Search code examples
rplotggplot2ggvis

ggvis: Combine multiple datasets in single plot


I have read a similar post on SO, but was not able to adapt the answer to my specific case. I am working with time series data and would like to combine two different data sets into the same plot. Although I could combine the data into one dataframe, I am really interested in understanding how to reference multiple datasets.

Mock Data:

require(ggvis)

dfa <- data.frame(
date_a = seq(from= as.Date("2015-06-10"), 
        to= as.Date("2015-07-01"), by= 1),
val_a = c(2585.150, 2482.200, 3780.186, 3619.601, 
        0.000, 0.000, 3509.734, 3020.405, 
        3271.897, 3019.003, 3172.084, 0.000, 
        0.000, 3319.927, 2673.428, 3331.382, 
        3886.957, 2859.887, 0.000, 0.000, 
        2781.443, 2847.377) )

dfb <- data.frame(
date_b = seq(from= as.Date("2015-07-02"), 
        to= as.Date("2015-07-15"), by= 1),
val_b = c(3250.75429, 3505.43477, 3208.69141,
        -2.08175, -27.30244, 3324.62348, 
        2820.91075, 3250.75429, 3505.43477,
        3208.69141, -2.08175, -27.30244,
        3324.62348, 2820.91075) )

Using the data provided above, I am able to create separate plots with the code below:

Separate Plots: (Works)

dfa %>%
ggvis( x= ~date_a , y= ~val_a, stroke := "black", opacity := 0.5 ) %>% 
    scale_datetime("x", nice = "month", domain = c(as.Date("2015-06-10"),
    as.Date("2015-07-15") )) %>%
    layer_lines() %>% layer_points( fill := "black" )

dfb %>%
ggvis( x= ~date_b , y= ~val_b, stroke := "red", opacity := 0.5 ) %>% 
    scale_datetime("x", nice = "month", domain = c(as.Date("2015-06-10"),
    as.Date("2015-07-15") )) %>%
    layer_lines() %>% layer_points( fill := "red" )
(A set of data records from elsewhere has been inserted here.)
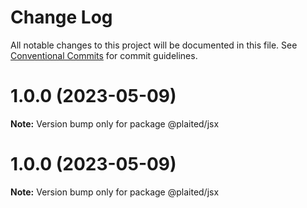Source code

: # Change Log

All notable changes to this project will be documented in this file.
See [Conventional Commits](https://conventionalcommits.org) for commit guidelines.

# 1.0.0 (2023-05-09)

**Note:** Version bump only for package @plaited/jsx

# 1.0.0 (2023-05-09)

**Note:** Version bump only for package @plaited/jsx

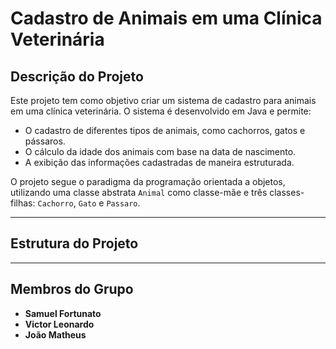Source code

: # Cadastro de Animais em uma Clínica Veterinária

## Descrição do Projeto
Este projeto tem como objetivo criar um sistema de cadastro para animais em uma clínica veterinária. O sistema é desenvolvido em Java e permite:
- O cadastro de diferentes tipos de animais, como cachorros, gatos e pássaros.
- O cálculo da idade dos animais com base na data de nascimento.
- A exibição das informações cadastradas de maneira estruturada.

O projeto segue o paradigma da programação orientada a objetos, utilizando uma classe abstrata `Animal` como classe-mãe e três classes-filhas: `Cachorro`, `Gato` e `Passaro`.

---

## Estrutura do Projeto

---

## Membros do Grupo
- **Samuel Fortunato**
- **Victor Leonardo**
- **João Matheus**
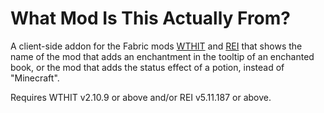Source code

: # What Mod Is This Actually From?

A client-side addon for the Fabric mods [WTHIT](https://github.com/badasintended/wthit "What The Hell Is That?") and [REI](https://github.com/shedaniel/RoughlyEnoughItems "Roughly Enough Items") that shows the name of the mod that adds an enchantment in the tooltip of an enchanted book, or the mod that adds the status effect of a potion, instead of "Minecraft".

Requires WTHIT v2.10.9 or above and/or REI v5.11.187 or above.
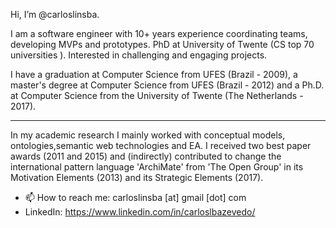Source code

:  Hi, I’m @carloslinsba. 

I am a software engineer with 10+ years experience coordinating teams, developing MVPs and prototypes. PhD at University of Twente (CS top 70 universities ). Interested in challenging and engaging projects.

I have a graduation at Computer Science from UFES (Brazil - 2009), a master's degree at Computer Science from UFES (Brazil - 2012) and a Ph.D. at Computer Science from the University of Twente (The Netherlands - 2017).



-----
In my academic research I mainly worked with conceptual models, ontologies,semantic web technologies and EA.  I received two best paper awards (2011 and 2015) and (indirectly) contributed to change the international pattern language 'ArchiMate' from 'The Open Group' in its Motivation Elements (2013) and its Strategic Elements (2017). 


 
- 📫 How to reach me: carloslinsba [at] gmail [dot] com
- LinkedIn:  https://www.linkedin.com/in/carloslbazevedo/


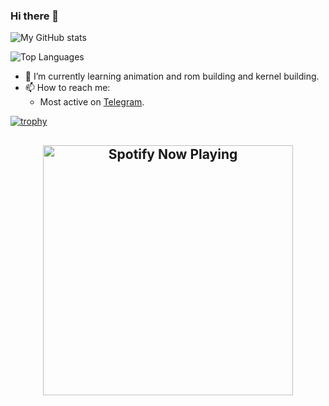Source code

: ### Hi there 👋

![My GitHub stats](https://github-readme-stats.vercel.app/api?username=flashokillerify&show_icons=true&count_private=true&custom_title=My%20Github%20Stats&theme=white&hide_border=false)



![Top Languages](https://github-readme-stats.vercel.app/api/top-langs/?username=flashokillerify&custom_title=My%20Top%20Used%20Languages&theme=red&hide_border=true)

- 🌱 I’m currently learning animation and rom building and kernel building.
- 📫 How to reach me:
  - Most active on [Telegram](https://t.me/lostdir69).

[![trophy](https://github-profile-trophy.vercel.app/?username=flashokillerify)](https://github.com/flashokiller/github-profile-trophy)

<h2 align="center"> <img src="https://spotify-recently-played-readme.vercel.app/api?user=31s6flcwezvpcj7ttr2diyychcce" alt="Spotify Now Playing" width="400" />
</p>  
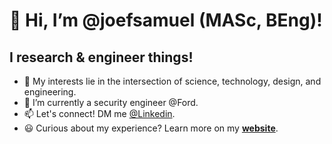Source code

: # 👋 Hi, I’m @joefsamuel (MASc, BEng)!
## I **research & engineer** things!
- 👀 My interests lie in the intersection of science, technology, design, and engineering.
- 🌱 I’m currently a security engineer @Ford.
- 📫 Let's connect! DM me [@Linkedin](https://www.linkedin.com/in/joefs/).
- :smiley: Curious about my experience? Learn more on my [**website**](https://JoeFS.com).

<!---
joefsamuel/joefsamuel is a ✨ special ✨ repository because its `README.md` (this file) appears on your GitHub profile.
You can click the Preview link to take a look at your changes.
--->
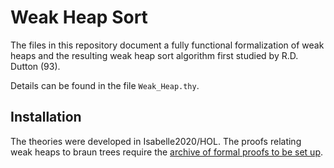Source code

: # Weak Heap Sort

The files in this repository document a fully functional formalization of weak heaps
and the resulting weak heap sort algorithm first studied by R.D. Dutton (93).

Details can be found in the file `Weak_Heap.thy`.

## Installation

The theories were developed in Isabelle2020/HOL.
The proofs relating weak heaps to braun trees require the [archive of formal proofs to be set up](https://www.isa-afp.org/using.html).
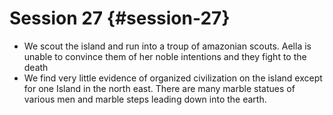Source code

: # Session 27 {#session-27}

* We scout the island and run into a troup of amazonian scouts. Aella is unable to convince them of her noble intentions and they fight to the death  
* We find very little evidence of organized civilization on the island except for one Island in the north east. There are many marble statues of various men and marble steps leading down into the earth.
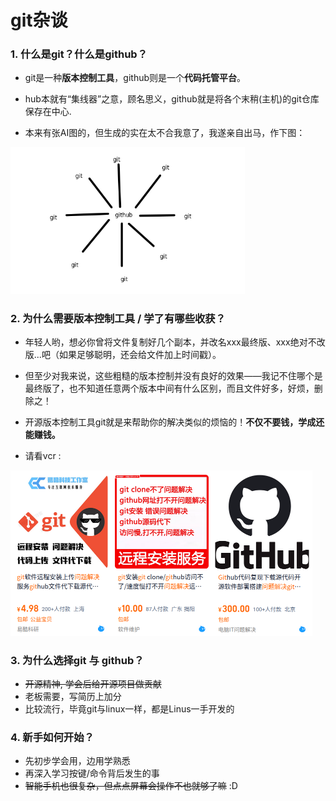 # git杂谈


### 1. 什么是git？什么是github？

- git是一种**版本控制工具**，github则是一个**代码托管平台**。

- hub本就有“集线器”之意，顾名思义，github就是将各个末稍(主机)的git仓库保存在中心.

- 本来有张AI图的，但生成的实在太不合我意了，我遂亲自出马，作下图：

<img src="./pics/hub.png" alt="hub" style="zoom: 67%;" />

### 2. 为什么需要版本控制工具 / 学了有哪些收获？

- 年轻人哟，想必你曾将文件复制好几个副本，并改名xxx最终版、xxx绝对不改版...吧（如果足够聪明，还会给文件加上时间戳）。

- 但至少对我来说，这些粗糙的版本控制并没有良好的效果——我记不住哪个是最终版了，也不知道任意两个版本中间有什么区别，而且文件好多，好烦，删除之！

- 开源版本控制工具git就是来帮助你的解决类似的烦恼的！**不仅不要钱，学成还能赚钱。**

- 请看vcr :

<img src="./pics/res.png" alt="res" style="zoom: 50%;" />

### 3. 为什么选择git 与 github？

- ~~开源精神, 学会后给开源项目做贡献~~
- 老板需要，写简历上加分
- 比较流行，毕竟git与linux一样，都是Linus一手开发的



### 4. 新手如何开始？

- 先初步学会用，边用学熟悉
- 再深入学习按键/命令背后发生的事
- ~~智能手机也很复杂，但点点屏幕会操作不也就够了嘛~~ :D

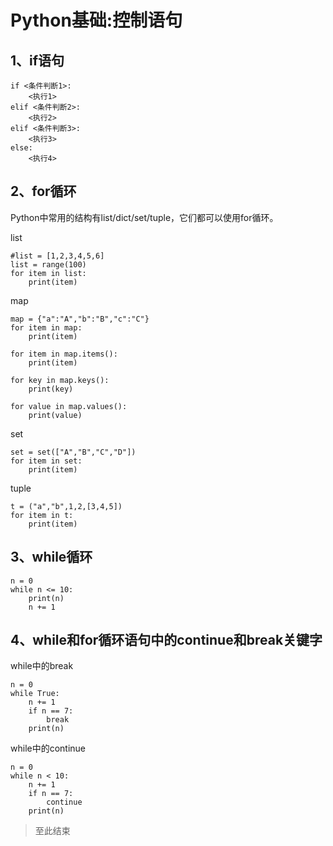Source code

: # Python基础:控制语句 #

## 1、if语句 ##

	if <条件判断1>:
	    <执行1>
	elif <条件判断2>:
	    <执行2>
	elif <条件判断3>:
	    <执行3>
	else:
	    <执行4>

## 2、for循环 ##

Python中常用的结构有list/dict/set/tuple，它们都可以使用for循环。

list

	#list = [1,2,3,4,5,6]
	list = range(100)
	for item in list:
	    print(item)

map

	map = {"a":"A","b":"B","c":"C"}
	for item in map:
	    print(item)
	
	for item in map.items():
	    print(item)
	
	for key in map.keys():
	    print(key)
	
	for value in map.values():
	    print(value)

set

	set = set(["A","B","C","D"])
	for item in set:
	    print(item)
	
tuple

	t = ("a","b",1,2,[3,4,5])
	for item in t:
	    print(item)


## 3、while循环 ##

	n = 0
	while n <= 10:
	    print(n)
	    n += 1

## 4、while和for循环语句中的continue和break关键字 ##

while中的break

	n = 0
	while True:
	    n += 1
	    if n == 7:
	        break
	    print(n)

while中的continue

	n = 0
	while n < 10:
	    n += 1
	    if n == 7:
	        continue
	    print(n)




> 至此结束











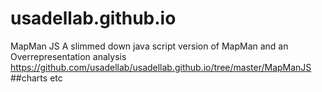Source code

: # usadellab.github.io
MapMan JS
A slimmed down java script version of MapMan and an Overrepresentation analysis
https://github.com/usadellab/usadellab.github.io/tree/master/MapManJS
##charts etc
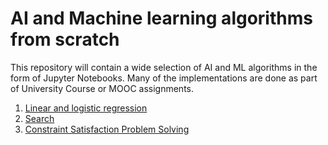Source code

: # AI and Machine learning algorithms from scratch
This repository will contain a wide selection of AI and ML algorithms in the form of Jupyter Notebooks. 
Many of the implementations are done as part of University Course or MOOC assignments. 

1. [Linear and logistic regression](https://github.com/thomasht86/mlfs/blob/master/Linear%20and%20Logistic%20Regression.ipynb)
2. [Search](https://github.com/thomasht86/mlfs/blob/master/Search.ipynb)
3. [Constraint Satisfaction Problem Solving](https://github.com/thomasht86/mlfs/blob/master/CSP%20solver.ipynb)

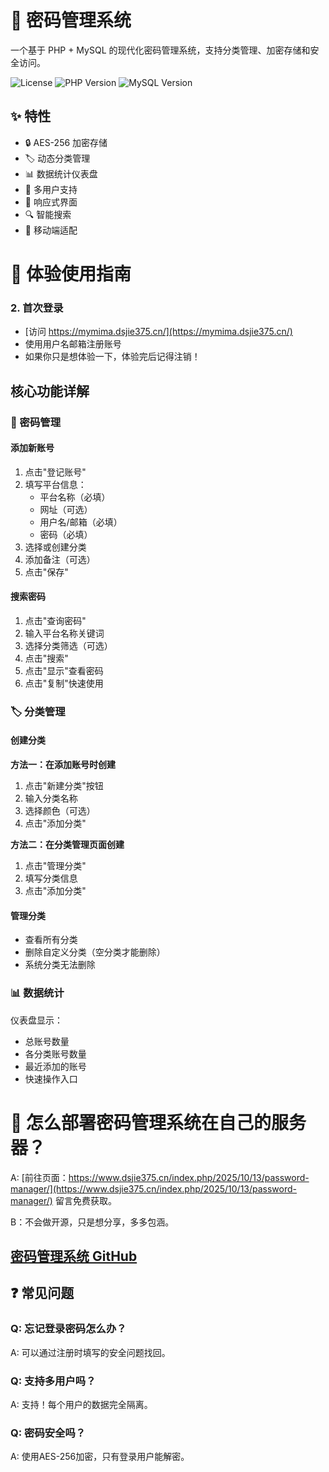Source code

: # 🔐 密码管理系统

一个基于 PHP + MySQL 的现代化密码管理系统，支持分类管理、加密存储和安全访问。

![License](https://img.shields.io/badge/license-MIT-blue.svg)
![PHP Version](https://img.shields.io/badge/php-%3E%3D7.4-green.svg)
![MySQL Version](https://img.shields.io/badge/mysql-%3E%3D5.7-orange.svg)

## ✨ 特性

- 🔒 AES-256 加密存储
- 🏷️ 动态分类管理
- 📊 数据统计仪表盘
- 👥 多用户支持
- 🎨 响应式界面
- 🔍 智能搜索
- 📱 移动端适配

# 📖 体验使用指南

### 2. 首次登录
- [访问 https://mymima.dsjie375.cn/](https://mymima.dsjie375.cn/)
- 使用用户名邮箱注册账号
- 如果你只是想体验一下，体验完后记得注销！

## 核心功能详解

### 🔐 密码管理

#### 添加新账号
1. 点击"登记账号"
2. 填写平台信息：
   - 平台名称（必填）
   - 网址（可选）
   - 用户名/邮箱（必填）
   - 密码（必填）
3. 选择或创建分类
4. 添加备注（可选）
5. 点击"保存"

#### 搜索密码
1. 点击"查询密码"
2. 输入平台名称关键词
3. 选择分类筛选（可选）
4. 点击"搜索"
5. 点击"显示"查看密码
6. 点击"复制"快速使用

### 🏷️ 分类管理

#### 创建分类
**方法一：在添加账号时创建**
1. 点击"新建分类"按钮
2. 输入分类名称
3. 选择颜色（可选）
4. 点击"添加分类"

**方法二：在分类管理页面创建**
1. 点击"管理分类"
2. 填写分类信息
3. 点击"添加分类"

#### 管理分类
- 查看所有分类
- 删除自定义分类（空分类才能删除）
- 系统分类无法删除

### 📊 数据统计

仪表盘显示：
- 总账号数量
- 各分类账号数量
- 最近添加的账号
- 快速操作入口

# 🔐 怎么部署密码管理系统在自己的服务器？

A: [前往页面：https://www.dsjie375.cn/index.php/2025/10/13/password-manager/](https://www.dsjie375.cn/index.php/2025/10/13/password-manager/) 留言免费获取。

B：不会做开源，只是想分享，多多包涵。
## [密码管理系统 GitHub](https://github.com/DSJIE375/password-manager)

## ❓ 常见问题

### Q: 忘记登录密码怎么办？
A: 可以通过注册时填写的安全问题找回。

### Q: 支持多用户吗？
A: 支持！每个用户的数据完全隔离。

### Q: 密码安全吗？
A: 使用AES-256加密，只有登录用户能解密。

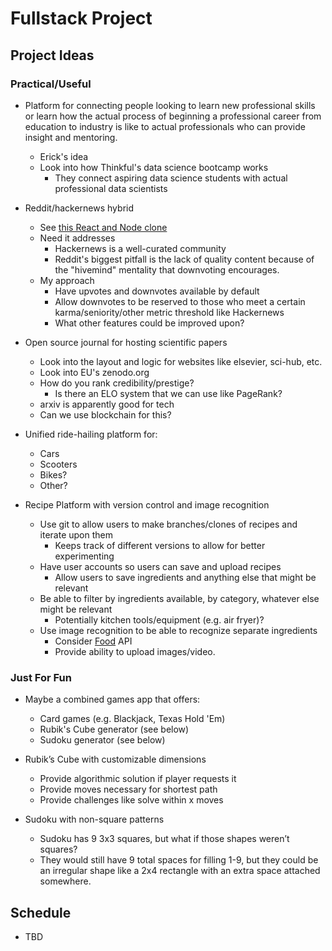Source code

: # Fullstack Project

## Project Ideas

### Practical/Useful

- Platform for connecting people looking to learn new professional skills or learn how the actual process of beginning a professional career from education to industry is like to actual professionals who can provide insight and mentoring.
    - Erick's idea
    - Look into how Thinkful's data science bootcamp works
        - They connect aspiring data science students with actual professional data scientists

- Reddit/hackernews hybrid
  - See [this React and Node clone](https://www.reddit.com/r/reactjs/comments/9g8xxm/i_made_a_reddit_clone_with_reactjs_and_nodejs_for/)
  - Need it addresses
    - Hackernews is a well-curated community
    - Reddit's biggest pitfall is the lack of quality content because of the "hivemind" mentality that downvoting encourages.
  - My approach
    - Have upvotes and downvotes available by default
    - Allow downvotes to be reserved to those who meet a certain karma/seniority/other metric threshold like Hackernews
    - What other features could be improved upon?

- Open source journal for hosting scientific papers
  - Look into the layout and logic for websites like elsevier, sci-hub, etc.
  - Look into EU's zenodo.org
  - How do you rank credibility/prestige?
      - Is there an ELO system that we can use like PageRank?
  - arxiv is apparently good for tech
  - Can we use blockchain for this?

- Unified ride-hailing platform for:
  - Cars
  - Scooters
  - Bikes?
  - Other?

- Recipe Platform with version control and image recognition
    - Use git to allow users to make branches/clones of recipes and iterate upon them
        - Keeps track of different versions to allow for better experimenting
    - Have user accounts so users can save and upload recipes
        - Allow users to save ingredients and anything else that might be relevant
    - Be able to filter by ingredients available, by category, whatever else might be relevant
        - Potentially kitchen tools/equipment (e.g. air fryer)?
    - Use image recognition to be able to recognize separate ingredients
        - Consider [Food](https://clarifai.com/models/food-image-recognition-model-bd367be194cf45149e75f01d59f77ba7) API
        - Provide ability to upload images/video.

### Just For Fun

- Maybe a combined games app that offers:
  - Card games (e.g. Blackjack, Texas Hold 'Em)
  - Rubik's Cube generator (see below)
  - Sudoku generator (see below)

- Rubik’s Cube with customizable dimensions
  - Provide algorithmic solution if player requests it
  - Provide moves necessary for shortest path
  - Provide challenges like solve within x moves

- Sudoku with non-square patterns
  - Sudoku has 9 3x3 squares, but what if those shapes weren’t squares?
  - They would still have 9 total spaces for filling 1-9, but they could be an irregular shape like a 2x4 rectangle with an extra space attached somewhere.

## Schedule

- TBD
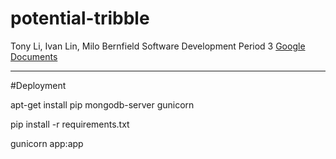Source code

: # potential-tribble
Tony Li, Ivan Lin, Milo Bernfield
Software Development Period 3
[Google Documents](https://docs.google.com/document/d/1GDtxYnzGGkMK4aNobfFvVf9GkPgXyZM5iZb_a4IwldY/edit)


------------------
#Deployment

apt-get install pip mongodb-server gunicorn 

pip install -r requirements.txt

gunicorn app:app
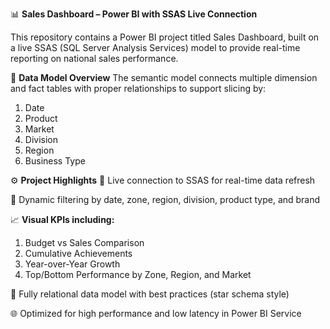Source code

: 📊 **Sales Dashboard – Power BI with SSAS Live Connection**

This repository contains a Power BI project titled Sales Dashboard, built on a live SSAS (SQL Server Analysis Services) model to provide real-time reporting on national sales performance.


🧩 **Data Model Overview**
The semantic model connects multiple dimension and fact tables with proper relationships to support slicing by:

1. Date
2. Product
3. Market
4. Division
5. Region
6. Business Type


⚙️ **Project Highlights**
🔗 Live connection to SSAS for real-time data refresh

📅 Dynamic filtering by date, zone, region, division, product type, and brand

📈 **Visual KPIs including:**

1. Budget vs Sales Comparison
2. Cumulative Achievements
3. Year-over-Year Growth
4. Top/Bottom Performance by Zone, Region, and Market

📐 Fully relational data model with best practices (star schema style)

🌐 Optimized for high performance and low latency in Power BI Service 
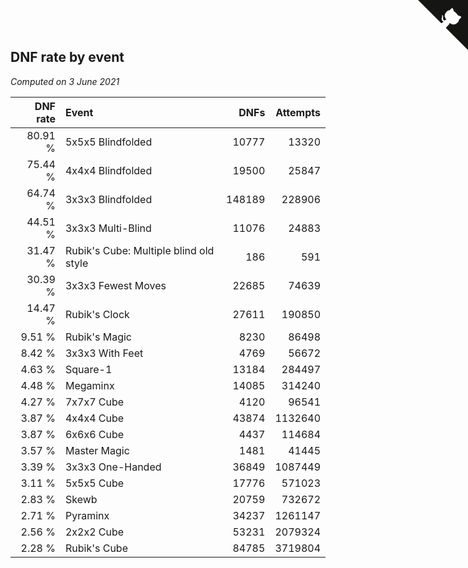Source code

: ## DNF rate by event

*Computed on  3 June 2021*

| DNF rate | Event | DNFs | Attempts |
| ---: | :--- | ---: | ---: |
| 80.91 % | 5x5x5 Blindfolded | 10777 | 13320 |
| 75.44 % | 4x4x4 Blindfolded | 19500 | 25847 |
| 64.74 % | 3x3x3 Blindfolded | 148189 | 228906 |
| 44.51 % | 3x3x3 Multi-Blind | 11076 | 24883 |
| 31.47 % | Rubik's Cube: Multiple blind old style | 186 | 591 |
| 30.39 % | 3x3x3 Fewest Moves | 22685 | 74639 |
| 14.47 % | Rubik's Clock | 27611 | 190850 |
| 9.51 % | Rubik's Magic | 8230 | 86498 |
| 8.42 % | 3x3x3 With Feet | 4769 | 56672 |
| 4.63 % | Square-1 | 13184 | 284497 |
| 4.48 % | Megaminx | 14085 | 314240 |
| 4.27 % | 7x7x7 Cube | 4120 | 96541 |
| 3.87 % | 4x4x4 Cube | 43874 | 1132640 |
| 3.87 % | 6x6x6 Cube | 4437 | 114684 |
| 3.57 % | Master Magic | 1481 | 41445 |
| 3.39 % | 3x3x3 One-Handed | 36849 | 1087449 |
| 3.11 % | 5x5x5 Cube | 17776 | 571023 |
| 2.83 % | Skewb | 20759 | 732672 |
| 2.71 % | Pyraminx | 34237 | 1261147 |
| 2.56 % | 2x2x2 Cube | 53231 | 2079324 |
| 2.28 % | Rubik's Cube | 84785 | 3719804 |


<a href="https://github.com/jonatanklosko/wca_statistics" class="github-corner" aria-label="View source on Github"><svg width="80" height="80" viewBox="0 0 250 250" style="fill:#151513; color:#fff; position: absolute; top: 0; border: 0; right: 0;" aria-hidden="true"><path d="M0,0 L115,115 L130,115 L142,142 L250,250 L250,0 Z"></path><path d="M128.3,109.0 C113.8,99.7 119.0,89.6 119.0,89.6 C122.0,82.7 120.5,78.6 120.5,78.6 C119.2,72.0 123.4,76.3 123.4,76.3 C127.3,80.9 125.5,87.3 125.5,87.3 C122.9,97.6 130.6,101.9 134.4,103.2" fill="currentColor" style="transform-origin: 130px 106px;" class="octo-arm"></path><path d="M115.0,115.0 C114.9,115.1 118.7,116.5 119.8,115.4 L133.7,101.6 C136.9,99.2 139.9,98.4 142.2,98.6 C133.8,88.0 127.5,74.4 143.8,58.0 C148.5,53.4 154.0,51.2 159.7,51.0 C160.3,49.4 163.2,43.6 171.4,40.1 C171.4,40.1 176.1,42.5 178.8,56.2 C183.1,58.6 187.2,61.8 190.9,65.4 C194.5,69.0 197.7,73.2 200.1,77.6 C213.8,80.2 216.3,84.9 216.3,84.9 C212.7,93.1 206.9,96.0 205.4,96.6 C205.1,102.4 203.0,107.8 198.3,112.5 C181.9,128.9 168.3,122.5 157.7,114.1 C157.9,116.9 156.7,120.9 152.7,124.9 L141.0,136.5 C139.8,137.7 141.6,141.9 141.8,141.8 Z" fill="currentColor" class="octo-body"></path></svg></a><style>.github-corner:hover .octo-arm{animation:octocat-wave 560ms ease-in-out}@keyframes octocat-wave{0%,100%{transform:rotate(0)}20%,60%{transform:rotate(-25deg)}40%,80%{transform:rotate(10deg)}}@media (max-width:500px){.github-corner:hover .octo-arm{animation:none}.github-corner .octo-arm{animation:octocat-wave 560ms ease-in-out}}</style>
The desired output is these two lines (black and red) to be on the same plot. Here are a couple of unsuccessful attempts:

Attempt #1 adapted from SO post:

ggvis( data = dfa, x = ~date_a, y = ~val_a) %>% layer_lines(stroke := "black",  opacity := 0.5 ) %>%
    layer_lines( data = dfb, x= ~date_b , y= ~val_b, stroke := "red", 
    opacity := 0.5 ) %>% 
    scale_datetime("x", nice = "month", domain = c(as.Date("2015-06-10"), 
    as.Date("2015-07-15") )) 

## Error in new_prop.default(x, property, scale, offset, mult, env, event,  : 
##  Unknown input to prop: c(16618, 16619, 16620, 16621, 16622, 16623, 16624, ...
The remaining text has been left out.